Mirabegron is a β₃-adrenoreceptor agonist used for the treatment of overactive bladder syndrome. We evaluated the cardiovascular (CV) safety of mirabegron using pooled data from 13 studies. The analysis included 13,396 patients who received ≥1 dose of mirabegron (25 mg/50 mg) or comparator antimuscarinics (solifenacin 2.5 mg/5 mg/10 mg or tolterodine extended release 4 mg) as monotherapies, or placebo. We focused on changes in blood pressure and CV adverse events. Baseline CV risk factors had an imbalanced effect on subsequent CV adverse events. The frequency of these adverse events was comparable for overactive bladder treatments (0.4%–1.5%) and placebo (0.9%). Changes from baseline in blood pressure were similar for the overactive bladder treatments and placebo, and did not confer increased risk of CV adverse events. Multivariate analyses demonstrated that baseline CV risk factors (history of arrhythmia, history of coronary artery disease, and history of stroke/transient ischemic attack) were significantly associated with subsequent CV adverse events in the trials, whereas overactive bladder therapies were not. In conclusion, using an analytical approach to carefully control for CV characteristics of patients in these trials demonstrated no evidence of increased CV risk for mirabegron or antimuscarinics over placebo in the treatment of overactive bladder syndrome.

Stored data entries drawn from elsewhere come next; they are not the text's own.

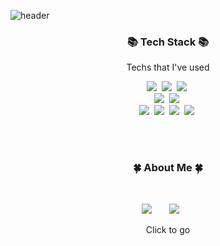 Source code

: <!-- Juyoung Kang -->
![header](https://capsule-render.vercel.app/api?type=soft&color=auto&height=150&section=header&text=Juyoung%20Kang&fontSize=70&animation=twinkling)


<h3 align="center">📚 Tech Stack 📚</h3>
<p align="center">Techs that I've used</p>

<p align = "center">
  <img src="https://img.shields.io/badge/Java-006D5C?style=flat-square&logo=Java&logoColor=white"/></a>&nbsp 
  <img src="https://img.shields.io/badge/javascript-%23323330.svg?style=for-the-badge&logo=javascript&logoColor=%23F7DF1E"/></a>&nbsp 
  <img src="https://img.shields.io/badge/python-3670A0?style=for-the-badge&logo=python&logoColor=ffdd54"/></a>&nbsp<br>
  <img src="https://img.shields.io/badge/Spring-green?style=flat-square&logo=spring&logoColor=white"/></a>&nbsp  
  <img src="https://img.shields.io/badge/node.js-6DA55F?style=for-the-badge&logo=node.js&logoColor=white"/></a>&nbsp<br> 
  <img src="https://img.shields.io/badge/html5-%23E34F26.svg?style=for-the-badge&logo=html5&logoColor=white"/></a>&nbsp 
  <img src="https://img.shields.io/badge/css3-%231572B6.svg?style=for-the-badge&logo=css3&logoColor=white"/></a>&nbsp 
  <img src="https://img.shields.io/badge/Oracle-F80000?style=for-the-badge&logo=oracle&logoColor=white"/></a>&nbsp 
  <img src="https://img.shields.io/badge/mysql-%2300f.svg?style=for-the-badge&logo=mysql&logoColor=white"/></a>&nbsp 
  <br>
</p>

<br><br>
<h3 align="center">🍀 About Me 🍀</h3><br>

<p align="center">
    <a href="https://equal-draw-0f9.notion.site/84b9935ce0b7454b9725e4d8be4c63c5"><img src="https://img.shields.io/badge/Notion-Portfolio-9cf?style=for-the-badge&logo=notion&logoColor=9cf"/></a>
    &nbsp; &nbsp; &nbsp;
    <a href="https://jaydevlog.tistory.com"><img src="http://img.shields.io/badge/-Tech%20blog-black?style=flat-square&logo=github"></a>
    &nbsp; &nbsp; &nbsp;
</p>

<p align="center">Click to go </p>
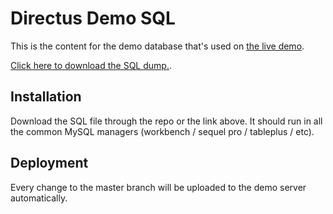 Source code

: # Directus Demo SQL

This is the content for the demo database that's used on [the live demo](https://directus.app).

[Click here to download the SQL dump.](https://directus.github.io/demo-sql/demo.sql).

## Installation

Download the SQL file through the repo or the link above. It should run in all the common MySQL
managers (workbench / sequel pro / tableplus / etc).

## Deployment

Every change to the master branch will be uploaded to the demo server automatically.
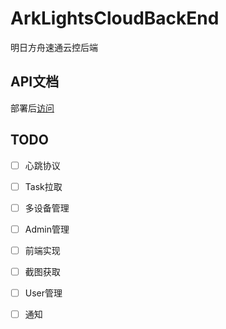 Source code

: # ArkLightsCloudBackEnd
明日方舟速通云控后端

## API文档

部署后[访问](http://127.0.0.1:2000/swagger-ui/index.htm)

## TODO

- [ ] 心跳协议
- [ ] Task拉取
- [ ] 多设备管理
- [ ] Admin管理
- [ ] 前端实现
- [ ] 截图获取
- [ ] User管理
- [ ] 通知

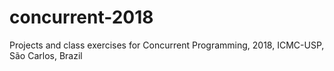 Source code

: # concurrent-2018
Projects and class exercises for Concurrent Programming, 2018, ICMC-USP, São Carlos, Brazil
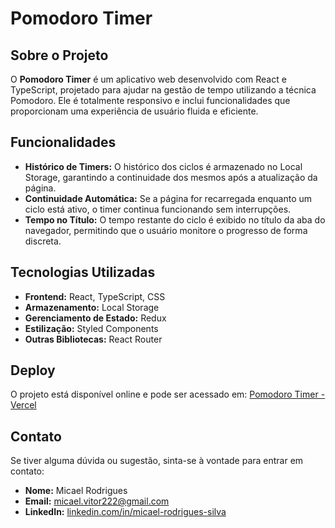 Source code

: # Pomodoro Timer

## Sobre o Projeto

O **Pomodoro Timer** é um aplicativo web desenvolvido com React e TypeScript, projetado para ajudar na gestão de tempo utilizando a técnica Pomodoro. Ele é totalmente responsivo e inclui funcionalidades que proporcionam uma experiência de usuário fluida e eficiente.

## Funcionalidades

- **Histórico de Timers:** O histórico dos ciclos é armazenado no Local Storage, garantindo a continuidade dos mesmos após a atualização da página.
- **Continuidade Automática:** Se a página for recarregada enquanto um ciclo está ativo, o timer continua funcionando sem interrupções.
- **Tempo no Título:** O tempo restante do ciclo é exibido no título da aba do navegador, permitindo que o usuário monitore o progresso de forma discreta.

## Tecnologias Utilizadas

- **Frontend:** React, TypeScript, CSS
- **Armazenamento:** Local Storage
- **Gerenciamento de Estado:** Redux
- **Estilização:** Styled Components
- **Outras Bibliotecas:** React Router

## Deploy

O projeto está disponível online e pode ser acessado em: [Pomodoro Timer - Vercel](https://pomodoro-ltda.vercel.app)

## Contato

Se tiver alguma dúvida ou sugestão, sinta-se à vontade para entrar em contato:

- **Nome:** Micael Rodrigues
- **Email:** micael.vitor222@gmail.com
- **LinkedIn:** [linkedin.com/in/micael-rodrigues-silva](https://www.linkedin.com/in/micael-rodrigues-silva/)
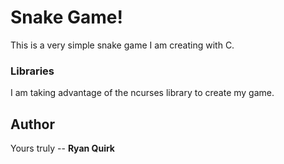 # Snake Game!

This is a very simple snake game I am creating with C.

### Libraries

I am taking advantage of the ncurses library to create my game.

## Author
Yours truly -- <b>Ryan Quirk<b>
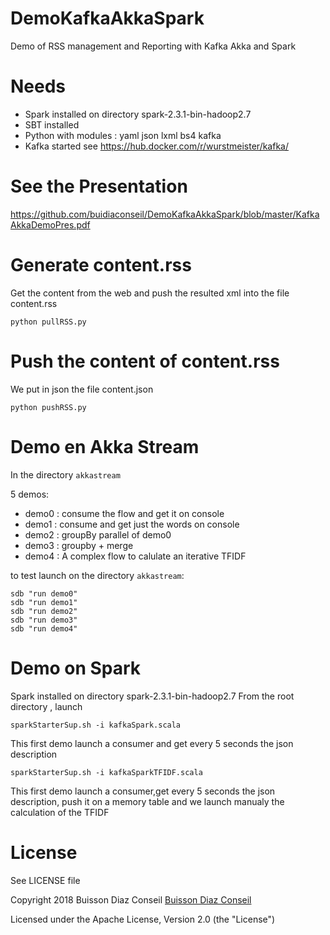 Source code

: # DemoKafkaAkkaSpark
Demo of RSS management and Reporting with Kafka Akka and Spark

# Needs 
- Spark installed on directory spark-2.3.1-bin-hadoop2.7
- SBT installed
- Python with modules : yaml json lxml bs4 kafka
- Kafka started
    see https://hub.docker.com/r/wurstmeister/kafka/

# See the Presentation
https://github.com/buidiaconseil/DemoKafkaAkkaSpark/blob/master/KafkaAkkaDemoPres.pdf

# Generate content.rss
Get the content from the web and push the resulted xml into the file content.rss

    python pullRSS.py

# Push the content of content.rss
We put in json the file content.json

    python pushRSS.py

# Demo en Akka Stream
In the directory `akkastream`

5 demos:
- demo0 : consume the flow and get it on console
- demo1 : consume and get just the words on console
- demo2 : groupBy parallel of demo0
- demo3 : groupby + merge
- demo4 : A complex flow to calulate an iterative TFIDF

to test launch on the directory `akkastream`:

    sdb "run demo0"
    sdb "run demo1"
    sdb "run demo2"
    sdb "run demo3"
    sdb "run demo4"

# Demo on Spark
Spark installed on directory spark-2.3.1-bin-hadoop2.7
From the root directory , launch 

    sparkStarterSup.sh -i kafkaSpark.scala

This first demo launch a consumer and get every 5 seconds the json description

    sparkStarterSup.sh -i kafkaSparkTFIDF.scala
    
This first demo launch a consumer,get every 5 seconds the json description, push it on a memory table and we launch manualy the calculation of the TFIDF

# License
See LICENSE file

 Copyright 2018 Buisson Diaz Conseil [Buisson Diaz Conseil](http://www.buissondiaz.com)
 
 Licensed under the Apache License, Version 2.0 (the "License")






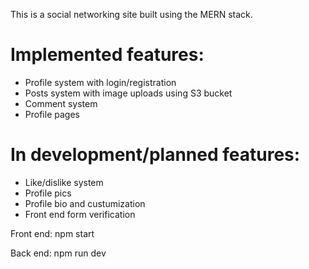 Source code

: 
This is a social networking site built using the MERN stack. 
# Implemented features:
* Profile system with login/registration
* Posts system with image uploads using S3 bucket
* Comment system
* Profile pages

# In development/planned features:
* Like/dislike system
* Profile pics
* Profile bio and custumization
* Front end form verification

Front end:
npm start

Back end:
npm run dev
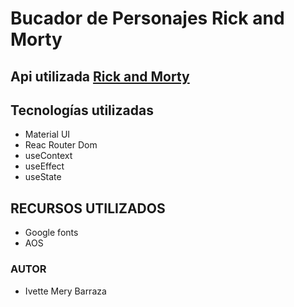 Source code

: # Bucador de Personajes Rick and Morty

## Api utilizada [Rick and Morty](https://rickandmortyapi.com/)

## Tecnologías utilizadas

- Material UI
- Reac Router Dom
- useContext
- useEffect
- useState

## RECURSOS UTILIZADOS

- Google fonts
- AOS 


### AUTOR

- Ivette Mery Barraza

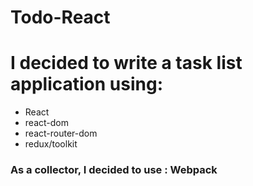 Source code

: # Todo-React
<h1>I decided to write a task list application using:</h1>
<ul>
  <li>React</li>
  <li>react-dom</li>
  <li>react-router-dom</li>
  <li>redux/toolkit</li>
</ul>
<h3>As a collector, I decided to use : <strong>Webpack</strong></h3>
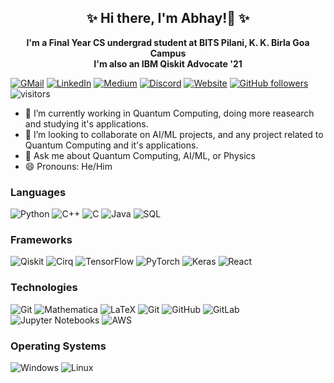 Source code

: <h2 align="center">
    ✨ Hi there, I'm Abhay!👋 ✨
</h2>
<!-- [![]()]() For Gif -->
<p align="center">
    <b>I'm a Final Year CS undergrad student at BITS Pilani, K. K. Birla Goa Campus</b></br>
  <b>I'm also an IBM Qiskit Advocate '21</b>
</p>

[![GMail](https://img.shields.io/badge/-GMail-000?&logo=gmail)](mailto:abhaykambley1@gmail.com) 
[![LinkedIn](https://img.shields.io/badge/-LinkedIn-000?&logo=linkedin&logoColor=blue)](https://www.linkedin.com/in/abhay-kamble-06a183162/)
[![Medium](https://img.shields.io/badge/-Medium-000?&logo=medium)](https://medium.com/@abhaykambley1)
[![Discord](https://img.shields.io/badge/-Discord-000?&logo=discord)]()
[![Website](https://img.shields.io/badge/-Website-000?&logo=website)]()
[![GitHub followers](https://img.shields.io/github/followers/abzsd?label=Follow&style=social)](https://github.com/abzsd) 
![visitors](https://visitor-badge.glitch.me/badge?page_id=abzsd)

<!--[![LinkedIn](https://img.shields.io/badge/LinkedIn--green?style=for-the-badge&logo=linkedin&logoColor=white)](https://www.linkedin.com/in/abhay-kamble-06a183162/) 
[![Website](https://img.shields.io/badge/rishit.tech--green?style=social&logo=google%20chrome)](https://www.rishit.tech/) -->

- 🔭 I’m currently working in Quantum Computing, doing more reasearch and studying it's applications.
- 👯 I’m looking to collaborate on AI/ML projects, and any project related to Quantum Computing and it's applications.
- 💬 Ask me about Quantum Computing, AI/ML, or Physics
- 😄 Pronouns: He/Him
<!-- <img height="180em" src="https://github-readme-stats.vercel.app/api?username=abzsd&show_icons=true&hide_border=true&&count_private=true&include_all_commits=true" />

<center>
 <h3>Socials</h3>
    <a href="https://twitter.com/AbhayK_47">
      <img align="left" alt="Twitter" width="22px" src="https://raw.githubusercontent.com/peterthehan/peterthehan/master/assets/twitter.svg" />
    </a>
    <a href="https://www.linkedin.com/in/abhay-kamble-06a183162/">
      <img align="left" alt=LinkedIN" width="22px" src="https://raw.githubusercontent.com/peterthehan/peterthehan/master/assets/linkedin.svg" />
    </a>
</center> -->

                                                                                                                                            
### Languages

![Python](https://img.shields.io/badge/-Python-000?&logo=Python)
![C++](https://img.shields.io/badge/-C++-000?&logo=c%2b%2b&logoColor=00599C)
![C](https://img.shields.io/badge/-C-000?&logo=C)
![Java](https://img.shields.io/badge/-Java-000?&logo=Java&logoColor=007396)
![SQL](https://img.shields.io/badge/-SQL-000?&logo=MySQL)
<!-- ![C#](https://img.shields.io/badge/-Q#-000?&logo=Q#) -->

### Frameworks
![Qiskit](https://img.shields.io/badge/-Qiskit-000?&logo=qiskit&logoColor=FFFFF)
![Cirq](https://img.shields.io/badge/-Cirq-000?&logo=Google)
![TensorFlow](https://img.shields.io/badge/-TensorFlow-000?&logo=TensorFlow)
![PyTorch](https://img.shields.io/badge/-PyTorch-000?&logo=PyTorch)
![Keras](https://img.shields.io/badge/-Keras-000?&logo=keras)
![React](https://img.shields.io/badge/-React-000?&logo=React)

### Technologies
![Git](https://img.shields.io/badge/-Git-000?&logo=git)
![Mathematica](https://img.shields.io/badge/-Mathematica-000?&logo=wolframmathematica)
![LaTeX](https://img.shields.io/badge/-LateX-000?&logo=latex)
![Git](https://img.shields.io/badge/-Git-000?&logo=git)
![GitHub](https://img.shields.io/badge/-GitHub-000?&logo=GitHub)
![GitLab](https://img.shields.io/badge/-GitLab-000?&logo=GitLab)
![Jupyter Notebooks](https://img.shields.io/badge/-Jupyter%20Notebooks-000?&logo=Jupyter)
![AWS](https://img.shields.io/badge/-AWS-000?&logo=Amazon-AWS&logoColor=F90)

### Operating Systems
![Windows](https://img.shields.io/badge/-Windows-000?&logo=windows&logoColor=blue)
![Linux](https://img.shields.io/badge/-Linux-000?&logo=Linux)
<!-- <img height="137px" src="https://github-readme-stats.vercel.app/api/top-langs/?username=abzsd&hide=html&hide_title=true&hide_border=true&layout=compact&langs_count=6&exclude_repo=comp426,Redventures-Movie-Quotes&text_color=000&icon_color=fff&bg_color=0,52fa5a,4dfcff,c64dff&theme=graywhite" /> -->
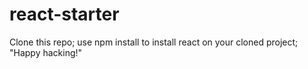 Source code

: # react-starter

Clone this repo; 
use npm install to install react on your cloned project; 
"Happy hacking!"
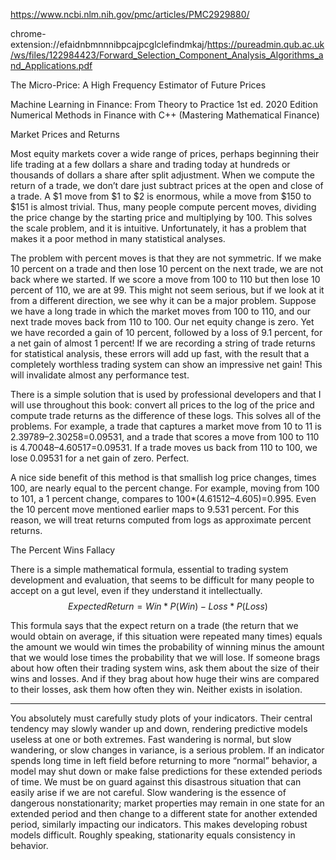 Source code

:https://www.ncbi.nlm.nih.gov/pmc/articles/PMC2929880/

chrome-extension://efaidnbmnnnibpcajpcglclefindmkaj/https://pureadmin.qub.ac.uk/ws/files/122984423/Forward_Selection_Component_Analysis_Algorithms_and_Applications.pdf

The Micro-Price: A High Frequency Estimator of Future Prices

Machine Learning in Finance: From Theory to Practice 1st ed. 2020 Edition
Numerical Methods in Finance with C++ (Mastering Mathematical Finance)

Market Prices and Returns

Most equity markets cover a wide range of prices, perhaps beginning their life trading at a few dollars a share and trading today at hundreds or thousands of dollars a share after split adjustment. When we compute the return of a trade, we don’t dare just subtract prices at the open and close of a trade. A $1 move from $1 to $2 is enormous, while a move from $150 to $151 is almost trivial. Thus, many people compute percent moves, dividing the price change by the starting price and multiplying by 100. This solves the scale problem, and it is intuitive. Unfortunately, it has a problem that makes it a poor method in many statistical analyses.

The problem with percent moves is that they are not symmetric. If we make 10 percent on a trade and then lose 10 percent on the next trade, we are not back where we started. If we score a move from 100 to 110 but then lose 10 percent of 110, we are at 99. This might not seem serious, but if we look at it from a different direction, we see why it can be a major problem. Suppose we have a long trade in which the market moves from 100 to 110, and our next trade moves back from 110 to 100. Our net equity change is zero. Yet we have recorded a gain of 10 percent, followed by a loss of 9.1 percent, for a net gain of almost 1 percent! If we are recording a string of trade returns for statistical analysis, these errors will add up fast, with the result that a completely worthless trading system can show an impressive net gain! This will invalidate almost any performance test.

There is a simple solution that is used by professional developers and that I will use throughout this book: convert all prices to the log of the price and compute trade returns as the difference of these logs. This solves all of the problems. For example, a trade that captures a market move from 10 to 11 is 2.39789–2.30258=0.09531, and a trade that scores a move from 100 to 110 is 4.70048–4.60517=0.09531. If a trade moves us back from 110 to 100, we lose 0.09531 for a net gain of zero. Perfect.

A nice side benefit of this method is that smallish log price changes, times 100, are nearly equal to the percent change. For example, moving from 100 to 101, a 1 percent change, compares to 100*(4.61512–4.605)=0.995. Even the 10 percent move mentioned earlier maps to 9.531 percent. For this reason, we will treat returns computed from logs as approximate percent returns.


The Percent Wins Fallacy

There is a simple mathematical formula, essential to trading system development and evaluation, that seems to be difficult for many people to accept on a gut level, even if they understand it intellectually. 
$$ 
ExpectedReturn = Win \ast P (Win) - Loss \ast P (Loss) $$

This formula says that the expect return on a trade (the return that we would obtain on average, if this situation were repeated many times) equals the amount we would win times the probability of winning minus the amount that we would lose times the probability that we will lose. If someone brags about how often their trading system wins, ask them about the size of their wins and losses. And if they brag about how huge their wins are compared to their losses, ask them how often they win. Neither exists in isolation.

--------
You absolutely must carefully study plots of your indicators. Their central tendency may slowly wander up and down, rendering predictive models useless at one or both extremes. Fast wandering is normal, but slow wandering, or slow changes in variance, is a serious problem. If an indicator spends long time in left field before returning to more “normal” behavior, a model may shut down or make false predictions for these extended periods of time. We must be on guard against this disastrous situation that can easily arise if we are not careful.
Slow wandering is the essence of dangerous nonstationarity; market properties may remain in one state for an extended period and then change to a different state for another extended period, similarly impacting our indicators. This makes developing robust models difficult. Roughly speaking, stationarity equals consistency in behavior.
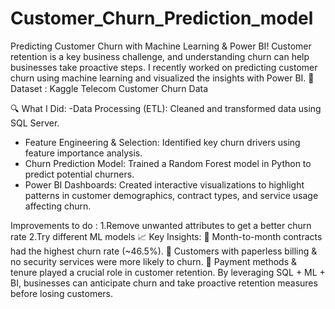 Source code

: # Customer_Churn_Prediction_model

Predicting Customer Churn with Machine Learning & Power BI! 
Customer retention is a key business challenge, and understanding churn can help businesses take proactive steps. I recently worked on predicting customer churn using machine learning and visualized the insights with Power BI.
🪪 Dataset : Kaggle Telecom Customer Churn Data 

🔍 What I Did:
-Data Processing (ETL): Cleaned and transformed data using SQL Server.
- Feature Engineering & Selection: Identified key churn drivers using feature importance analysis.
- Churn Prediction Model: Trained a Random Forest model in Python to predict potential churners.
- Power BI Dashboards: Created interactive visualizations to highlight patterns in customer demographics, contract types, and service usage affecting churn.

Improvements to do :
1.Remove unwanted attributes to get a better churn rate
2.Try different ML models 
📈 Key Insights:
🔹 Month-to-month contracts had the highest churn rate (~46.5%).
🔹 Customers with paperless billing & no security services were more likely to churn.
🔹 Payment methods & tenure played a crucial role in customer retention.
By leveraging SQL + ML + BI, businesses can anticipate churn and take proactive retention measures before losing customers.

Mirabegron为β ₃-肾上腺素能受体激动剂用于治疗膀胱过度活动症。我们使用来自13项研究的汇总数据评估了米拉贝隆的心血管（CV）安全性。该分析包括13,396例患者，这些患者接受了≥1剂量的米拉贝隆（25 mg / 50 mg）或比较药物抗毒蕈碱药（索非那新2.5 mg / 5 mg / 10 mg或托特罗定缓释4 mg）作为单一疗法或安慰剂。我们专注于血压和CV不良事件的变化。基线心血管危险因素对随后的心血管不良事件影响不平衡。这些不良事件的发生率与膀胱过度活跃症治疗（0.4％–1.5％）和安慰剂治疗（0.9％）相当。对于过度活跃的膀胱治疗和安慰剂，血压从基线的变化是相似的，并且不会增加CV不良事件的风险。多变量分析表明，基线CV危险因素（心律失常史，冠状动脉疾病史和中风/短暂性脑缺血发作史）与随后的CV不良事件显着相关，而膀胱过度活跃疗法则无此意义。总之，在这些试验中，使用分析方法仔细控制患者的心血管特征表明，没有证据表明在过度活跃的膀胱综合征中，米拉贝隆或抗毒蕈碱药物的心血管风险比安慰剂要高。